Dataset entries
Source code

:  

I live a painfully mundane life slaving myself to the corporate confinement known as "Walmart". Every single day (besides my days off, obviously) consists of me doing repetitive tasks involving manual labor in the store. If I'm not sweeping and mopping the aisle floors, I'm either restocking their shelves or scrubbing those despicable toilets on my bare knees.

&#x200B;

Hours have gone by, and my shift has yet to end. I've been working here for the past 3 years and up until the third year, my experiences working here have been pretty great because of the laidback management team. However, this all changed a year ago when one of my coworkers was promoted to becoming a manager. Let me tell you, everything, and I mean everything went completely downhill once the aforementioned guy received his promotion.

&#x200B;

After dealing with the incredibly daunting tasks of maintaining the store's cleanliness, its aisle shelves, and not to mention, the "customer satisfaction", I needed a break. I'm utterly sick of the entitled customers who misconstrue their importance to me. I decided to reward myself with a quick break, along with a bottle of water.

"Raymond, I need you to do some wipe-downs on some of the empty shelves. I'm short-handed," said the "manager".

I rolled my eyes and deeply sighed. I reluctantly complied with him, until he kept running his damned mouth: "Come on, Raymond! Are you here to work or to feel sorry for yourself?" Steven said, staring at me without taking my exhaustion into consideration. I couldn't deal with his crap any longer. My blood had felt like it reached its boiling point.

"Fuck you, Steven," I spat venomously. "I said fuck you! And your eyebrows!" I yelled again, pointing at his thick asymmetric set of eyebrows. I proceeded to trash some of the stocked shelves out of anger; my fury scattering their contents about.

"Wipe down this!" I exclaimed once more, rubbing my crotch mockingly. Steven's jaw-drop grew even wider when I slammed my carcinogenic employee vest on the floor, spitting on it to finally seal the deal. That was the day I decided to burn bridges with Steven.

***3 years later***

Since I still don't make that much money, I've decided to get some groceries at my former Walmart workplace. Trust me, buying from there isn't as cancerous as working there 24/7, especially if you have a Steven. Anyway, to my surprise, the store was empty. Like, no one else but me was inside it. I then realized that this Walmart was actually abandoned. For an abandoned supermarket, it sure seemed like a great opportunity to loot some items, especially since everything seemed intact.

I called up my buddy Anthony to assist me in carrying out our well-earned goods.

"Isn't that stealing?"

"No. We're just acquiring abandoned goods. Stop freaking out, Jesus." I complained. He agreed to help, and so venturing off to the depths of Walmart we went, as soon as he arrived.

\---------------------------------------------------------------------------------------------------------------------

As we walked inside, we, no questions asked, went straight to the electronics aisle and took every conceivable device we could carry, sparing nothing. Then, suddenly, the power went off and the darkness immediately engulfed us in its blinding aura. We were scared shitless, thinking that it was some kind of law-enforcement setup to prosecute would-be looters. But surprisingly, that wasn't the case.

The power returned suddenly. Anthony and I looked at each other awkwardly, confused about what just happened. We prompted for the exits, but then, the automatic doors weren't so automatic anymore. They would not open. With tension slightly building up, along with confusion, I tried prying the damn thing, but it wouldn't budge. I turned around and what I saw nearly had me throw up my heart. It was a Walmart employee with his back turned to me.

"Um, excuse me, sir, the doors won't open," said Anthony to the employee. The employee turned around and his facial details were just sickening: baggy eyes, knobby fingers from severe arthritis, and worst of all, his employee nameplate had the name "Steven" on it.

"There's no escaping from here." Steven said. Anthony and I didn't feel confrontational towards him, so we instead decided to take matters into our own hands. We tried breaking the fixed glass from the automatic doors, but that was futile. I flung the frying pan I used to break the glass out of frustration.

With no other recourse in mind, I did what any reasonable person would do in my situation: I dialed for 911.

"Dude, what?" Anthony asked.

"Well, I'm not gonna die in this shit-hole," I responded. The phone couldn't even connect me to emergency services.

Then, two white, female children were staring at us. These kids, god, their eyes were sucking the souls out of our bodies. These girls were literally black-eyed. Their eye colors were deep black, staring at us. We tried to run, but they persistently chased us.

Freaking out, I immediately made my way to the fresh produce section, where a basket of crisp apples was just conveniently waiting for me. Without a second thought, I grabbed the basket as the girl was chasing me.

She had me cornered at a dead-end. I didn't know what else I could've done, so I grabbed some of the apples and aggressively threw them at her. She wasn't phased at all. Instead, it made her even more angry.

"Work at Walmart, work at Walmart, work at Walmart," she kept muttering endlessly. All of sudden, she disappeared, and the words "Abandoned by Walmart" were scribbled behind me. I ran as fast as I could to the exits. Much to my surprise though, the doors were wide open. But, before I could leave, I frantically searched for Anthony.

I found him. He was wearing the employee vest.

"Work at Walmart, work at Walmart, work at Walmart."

Exercise aim - Nothing in the records should be left out; write all of them out again exactly.

Answer area -
Source code

:  

I live a painfully mundane life slaving myself to the corporate confinement known as "Walmart". Every single day (besides my days off, obviously) consists of me doing repetitive tasks involving manual labor in the store. If I'm not sweeping and mopping the aisle floors, I'm either restocking their shelves or scrubbing those despicable toilets on my bare knees.

&#x200B;

Hours have gone by, and my shift has yet to end. I've been working here for the past 3 years and up until the third year, my experiences working here have been pretty great because of the laidback management team. However, this all changed a year ago when one of my coworkers was promoted to becoming a manager. Let me tell you, everything, and I mean everything went completely downhill once the aforementioned guy received his promotion.

&#x200B;

After dealing with the incredibly daunting tasks of maintaining the store's cleanliness, its aisle shelves, and not to mention, the "customer satisfaction", I needed a break. I'm utterly sick of the entitled customers who misconstrue their importance to me. I decided to reward myself with a quick break, along with a bottle of water.

"Raymond, I need you to do some wipe-downs on some of the empty shelves. I'm short-handed," said the "manager".

I rolled my eyes and deeply sighed. I reluctantly complied with him, until he kept running his damned mouth: "Come on, Raymond! Are you here to work or to feel sorry for yourself?" Steven said, staring at me without taking my exhaustion into consideration. I couldn't deal with his crap any longer. My blood had felt like it reached its boiling point.

"Fuck you, Steven," I spat venomously. "I said fuck you! And your eyebrows!" I yelled again, pointing at his thick asymmetric set of eyebrows. I proceeded to trash some of the stocked shelves out of anger; my fury scattering their contents about.

"Wipe down this!" I exclaimed once more, rubbing my crotch mockingly. Steven's jaw-drop grew even wider when I slammed my carcinogenic employee vest on the floor, spitting on it to finally seal the deal. That was the day I decided to burn bridges with Steven.

***3 years later***

Since I still don't make that much money, I've decided to get some groceries at my former Walmart workplace. Trust me, buying from there isn't as cancerous as working there 24/7, especially if you have a Steven. Anyway, to my surprise, the store was empty. Like, no one else but me was inside it. I then realized that this Walmart was actually abandoned. For an abandoned supermarket, it sure seemed like a great opportunity to loot some items, especially since everything seemed intact.

I called up my buddy Anthony to assist me in carrying out our well-earned goods.

"Isn't that stealing?"

"No. We're just acquiring abandoned goods. Stop freaking out, Jesus." I complained. He agreed to help, and so venturing off to the depths of Walmart we went, as soon as he arrived.

\---------------------------------------------------------------------------------------------------------------------

As we walked inside, we, no questions asked, went straight to the electronics aisle and took every conceivable device we could carry, sparing nothing. Then, suddenly, the power went off and the darkness immediately engulfed us in its blinding aura. We were scared shitless, thinking that it was some kind of law-enforcement setup to prosecute would-be looters. But surprisingly, that wasn't the case.

The power returned suddenly. Anthony and I looked at each other awkwardly, confused about what just happened. We prompted for the exits, but then, the automatic doors weren't so automatic anymore. They would not open. With tension slightly building up, along with confusion, I tried prying the damn thing, but it wouldn't budge. I turned around and what I saw nearly had me throw up my heart. It was a Walmart employee with his back turned to me.

"Um, excuse me, sir, the doors won't open," said Anthony to the employee. The employee turned around and his facial details were just sickening: baggy eyes, knobby fingers from severe arthritis, and worst of all, his employee nameplate had the name "Steven" on it.

"There's no escaping from here." Steven said. Anthony and I didn't feel confrontational towards him, so we instead decided to take matters into our own hands. We tried breaking the fixed glass from the automatic doors, but that was futile. I flung the frying pan I used to break the glass out of frustration.

With no other recourse in mind, I did what any reasonable person would do in my situation: I dialed for 911.

"Dude, what?" Anthony asked.

"Well, I'm not gonna die in this shit-hole," I responded. The phone couldn't even connect me to emergency services.

Then, two white, female children were staring at us. These kids, god, their eyes were sucking the souls out of our bodies. These girls were literally black-eyed. Their eye colors were deep black, staring at us. We tried to run, but they persistently chased us.

Freaking out, I immediately made my way to the fresh produce section, where a basket of crisp apples was just conveniently waiting for me. Without a second thought, I grabbed the basket as the girl was chasing me.

She had me cornered at a dead-end. I didn't know what else I could've done, so I grabbed some of the apples and aggressively threw them at her. She wasn't phased at all. Instead, it made her even more angry.

"Work at Walmart, work at Walmart, work at Walmart," she kept muttering endlessly. All of sudden, she disappeared, and the words "Abandoned by Walmart" were scribbled behind me. I ran as fast as I could to the exits. Much to my surprise though, the doors were wide open. But, before I could leave, I frantically searched for Anthony.

I found him. He was wearing the employee vest.

"Work at Walmart, work at Walmart, work at Walmart."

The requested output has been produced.